The Americans responded with force. So did the Russians. And that is how the War began.

She looked at her report. She had finished it with what could become the iconic photo of the death of the Old World: a nuclear fireball rising from the center of the ruined US fleet.

Looking at it made her sick to the stomach.

You crazy, stupid, irredeemable idiots.

It was all just a ghastly mistake. They had played with fire and it had turned on them. What possessed the Americans to drop depth charges on a nuclear armed submarine? She realized that they mustn’t have known. But they knew the Russians had them. What possessed them to run such a risk? Perhaps they believed it had only normal arms. Then they would not have feared an attack from it. On what a small thing can the death of a world hinge.

But the world had not died. It had been wounded grievously but had not perished. And the Protectorate had grown out of the ashes, charged with never allowing such a thing again. She felt a swell of pride that in her own small way, she was helping in that noble quest.
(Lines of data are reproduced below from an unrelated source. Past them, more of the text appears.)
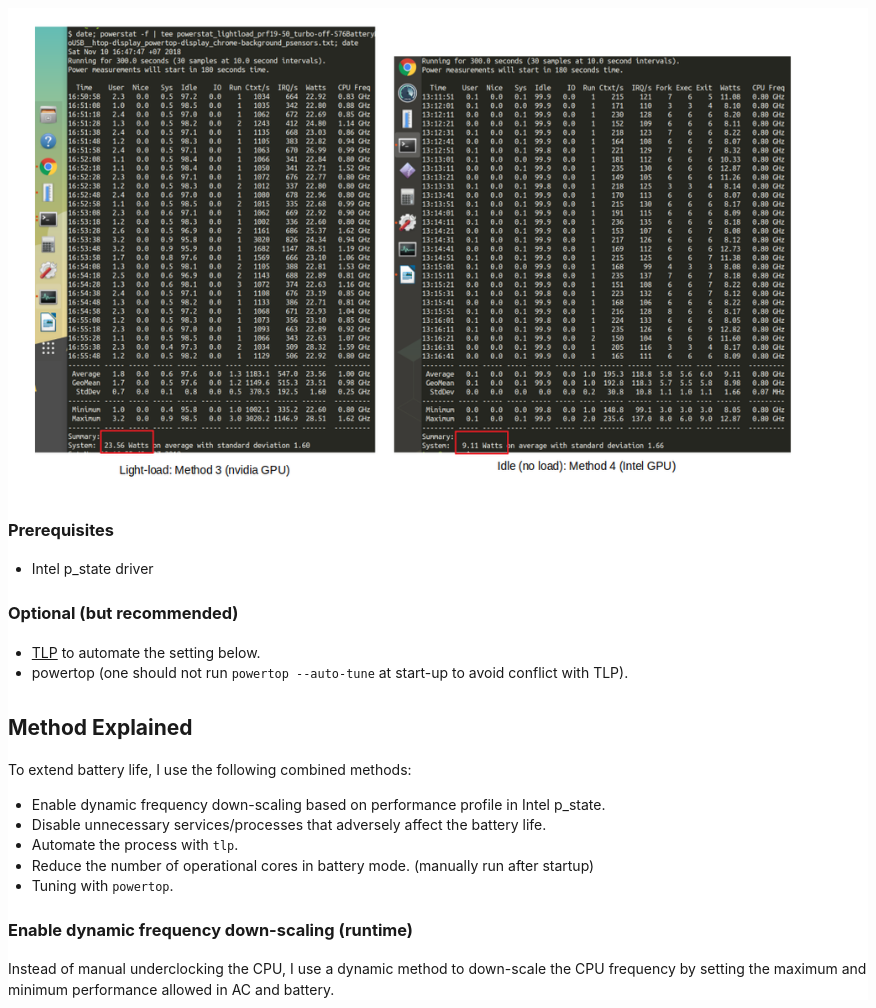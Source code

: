 ![Method 3 and Method 4](https://github.com/drNoob13/batteryimprove/blob/master/Profiling/method-3_and_method-4.png)


### Prerequisites

* Intel p_state driver

### Optional (but recommended)

* [TLP](https://linrunner.de/en/tlp/docs/tlp-linux-advanced-power-management.html) to automate the setting below.
* powertop (one should not run `powertop --auto-tune` at start-up to avoid conflict with TLP).


## Method Explained

To extend battery life, I use the following combined methods:

* Enable dynamic frequency down-scaling based on performance profile in Intel p_state.
* Disable unnecessary services/processes that adversely affect the battery life.
* Automate the process with `tlp`.
* Reduce the number of operational cores in battery mode. (manually run after startup)
* Tuning with `powertop`.

### Enable dynamic frequency down-scaling (runtime)

Instead of manual underclocking the CPU, I use a dynamic method to down-scale the CPU frequency by setting the maximum and minimum performance allowed in AC and battery.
Most people would have stopped there. The story was clear and logical. Every step of the disaster was mapped and every step made sense, each in its own crazy fashion. Every step that led them to their doom. There was no more to be said.

If she stopped now, no doubt the Protectorate would be satisfied. They would act on the knowledge as best they could, if there were any way to act on the death of a billion people due to a mixture of stupidity and bad luck. Neither were susceptible to being outlawed.

But Vickie was intelligent and thorough. The Machine was hellishly expensive to run, and she knew that after her report its work on this project would be terminated. But the story did not satisfy her. Perhaps there was no more to learn, but if she stopped now she would never know for sure, and she would forever doubt and regret.

She composed a message to the operators of the Machine.